Social Activities and Accessing Art and Culture in the Community

We have now completed our Lottery-funded project providing social activities enabling people with visual impairments to access art and culture in their communities.

The project has been very successful and the groups in each of the 5 Borough areas have all requested more. In addition there have been spin-offs with a gallery visit for one group and the development of art and craft sessions.

You can download a word version of our Project Resource Manual here.

Sensory Book Club

The COESI charity has been successful in securing Big Lottery funding to run Social Activities for people with visual impairments in the Tees Valley region which includes accessible Art and Culture.

Our aim is to bring people with visual impairments together socially to access and experience culture, history and art in a local environment.

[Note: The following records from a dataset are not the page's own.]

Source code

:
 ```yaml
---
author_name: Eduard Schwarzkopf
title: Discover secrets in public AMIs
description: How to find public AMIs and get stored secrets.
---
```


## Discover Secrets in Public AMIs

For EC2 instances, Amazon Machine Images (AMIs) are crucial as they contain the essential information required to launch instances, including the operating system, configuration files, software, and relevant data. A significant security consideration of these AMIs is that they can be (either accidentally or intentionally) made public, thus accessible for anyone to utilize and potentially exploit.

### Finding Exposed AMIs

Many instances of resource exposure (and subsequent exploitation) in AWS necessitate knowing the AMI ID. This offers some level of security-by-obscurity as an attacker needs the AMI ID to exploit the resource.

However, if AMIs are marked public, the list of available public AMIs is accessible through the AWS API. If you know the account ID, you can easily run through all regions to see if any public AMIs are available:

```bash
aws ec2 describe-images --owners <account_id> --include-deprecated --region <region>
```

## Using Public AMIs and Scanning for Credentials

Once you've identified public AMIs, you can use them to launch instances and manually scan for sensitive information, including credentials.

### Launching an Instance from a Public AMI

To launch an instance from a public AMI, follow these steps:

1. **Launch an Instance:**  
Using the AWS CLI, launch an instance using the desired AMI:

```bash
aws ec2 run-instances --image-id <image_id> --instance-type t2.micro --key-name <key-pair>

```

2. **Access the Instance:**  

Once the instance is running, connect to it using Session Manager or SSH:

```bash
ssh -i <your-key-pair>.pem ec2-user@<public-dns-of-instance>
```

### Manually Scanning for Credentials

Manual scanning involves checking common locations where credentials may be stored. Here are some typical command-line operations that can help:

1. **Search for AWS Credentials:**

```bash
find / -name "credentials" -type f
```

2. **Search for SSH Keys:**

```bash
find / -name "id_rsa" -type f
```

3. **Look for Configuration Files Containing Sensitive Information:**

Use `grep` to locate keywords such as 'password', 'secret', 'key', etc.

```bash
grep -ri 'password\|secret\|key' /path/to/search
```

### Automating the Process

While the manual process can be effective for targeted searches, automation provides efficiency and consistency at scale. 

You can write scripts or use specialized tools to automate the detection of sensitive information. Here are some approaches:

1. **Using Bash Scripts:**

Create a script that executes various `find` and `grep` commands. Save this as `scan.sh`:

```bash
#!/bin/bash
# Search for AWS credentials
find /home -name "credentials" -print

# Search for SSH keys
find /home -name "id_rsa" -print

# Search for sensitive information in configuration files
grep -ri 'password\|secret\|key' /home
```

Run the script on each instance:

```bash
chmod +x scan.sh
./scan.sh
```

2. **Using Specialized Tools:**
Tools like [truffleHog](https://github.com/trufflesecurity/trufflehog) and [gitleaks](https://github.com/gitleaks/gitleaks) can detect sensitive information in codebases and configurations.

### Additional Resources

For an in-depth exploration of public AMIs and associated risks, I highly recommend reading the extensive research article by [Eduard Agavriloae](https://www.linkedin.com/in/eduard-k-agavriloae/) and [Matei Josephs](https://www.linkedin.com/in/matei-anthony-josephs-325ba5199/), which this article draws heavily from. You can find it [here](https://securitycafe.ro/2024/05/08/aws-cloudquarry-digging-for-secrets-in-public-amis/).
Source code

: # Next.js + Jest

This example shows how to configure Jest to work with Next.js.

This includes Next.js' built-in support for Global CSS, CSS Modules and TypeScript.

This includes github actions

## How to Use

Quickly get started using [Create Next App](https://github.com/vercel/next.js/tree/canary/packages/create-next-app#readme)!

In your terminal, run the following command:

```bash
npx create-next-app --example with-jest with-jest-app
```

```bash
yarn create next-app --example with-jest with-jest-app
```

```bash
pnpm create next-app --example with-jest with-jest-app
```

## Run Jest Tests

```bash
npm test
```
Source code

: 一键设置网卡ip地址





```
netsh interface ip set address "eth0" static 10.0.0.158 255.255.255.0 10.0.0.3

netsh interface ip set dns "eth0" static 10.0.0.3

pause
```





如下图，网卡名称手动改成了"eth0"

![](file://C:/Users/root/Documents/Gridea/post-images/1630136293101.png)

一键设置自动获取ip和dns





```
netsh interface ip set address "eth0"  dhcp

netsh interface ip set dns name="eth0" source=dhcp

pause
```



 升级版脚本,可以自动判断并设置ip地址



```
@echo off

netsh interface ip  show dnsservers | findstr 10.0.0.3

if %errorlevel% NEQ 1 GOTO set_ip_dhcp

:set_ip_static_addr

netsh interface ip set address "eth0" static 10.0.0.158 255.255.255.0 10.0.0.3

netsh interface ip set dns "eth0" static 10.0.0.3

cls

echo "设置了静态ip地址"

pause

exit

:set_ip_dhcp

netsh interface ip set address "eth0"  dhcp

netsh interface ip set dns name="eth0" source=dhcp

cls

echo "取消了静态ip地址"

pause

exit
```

KNOW SOMEONE WHO MAY BE INTERESTED?

Come and join us for some social, informal sessions with refreshments and experience a Touch to See tactile and audio resource created by Living Paintings.

To find out more about the monthly sessions being held across the 5 Boroughs in the Tees Valley region contact Sophie Bishop at 01287 204204 or email to info@coesi.org.uk to book a place.

 

                                                                                                                                            

Sensory Book Club

In the Tees valley region, covering Middlesbrough, Darlington, Stockton, Hartlepool and Redcar and Cleveland, we are currently running social activity sessions which include the use of the Living Paintings Touch to See Book Club resources.

Check out their website at http://www.livingpaintings.org/

We will be running these sessions for people with visual impairments between October 2016 and September 2017.

Come and join us!

In the North East of England people with sensory loss can be very isolated, with few accessible activities and limited support available, especially in a deprived, largely rural area such as Teesside.

Cultural exhibitions and events are by default experienced mainly by sight. Unless an exhibition or event has been specifically designed to be accessible people with visual impairments generally choose not to attend. Often no alternative tactile and audio formats are available to inform people with visual impairments. This makes access to community events, museums, festivals, markets and galleries very difficult for people with visual impairments and we want to explore new ways to address this. People with visual impairments do not have equality of access to their communities and progressive sight conditions such as Macular Degeneration and Glaucoma not only lead to depression but also isolate people in their homes leading to deterioration in health and wellbeing.

We have been successful in our application for funding from the Big Lottery to deliver a programme of social activities focused on enabling people with visual impairments to re-discover and access culture in and around their communities.

The activities will be provided for people who are blind or partially sighted across the Tees Valley region covering 5 Borough areas from October 2016 to September 2017.

Through regular enjoyable social meetings we will enable and empower people who are blind and visually impaired to access, appreciate and understand the culture, history and art in their communities.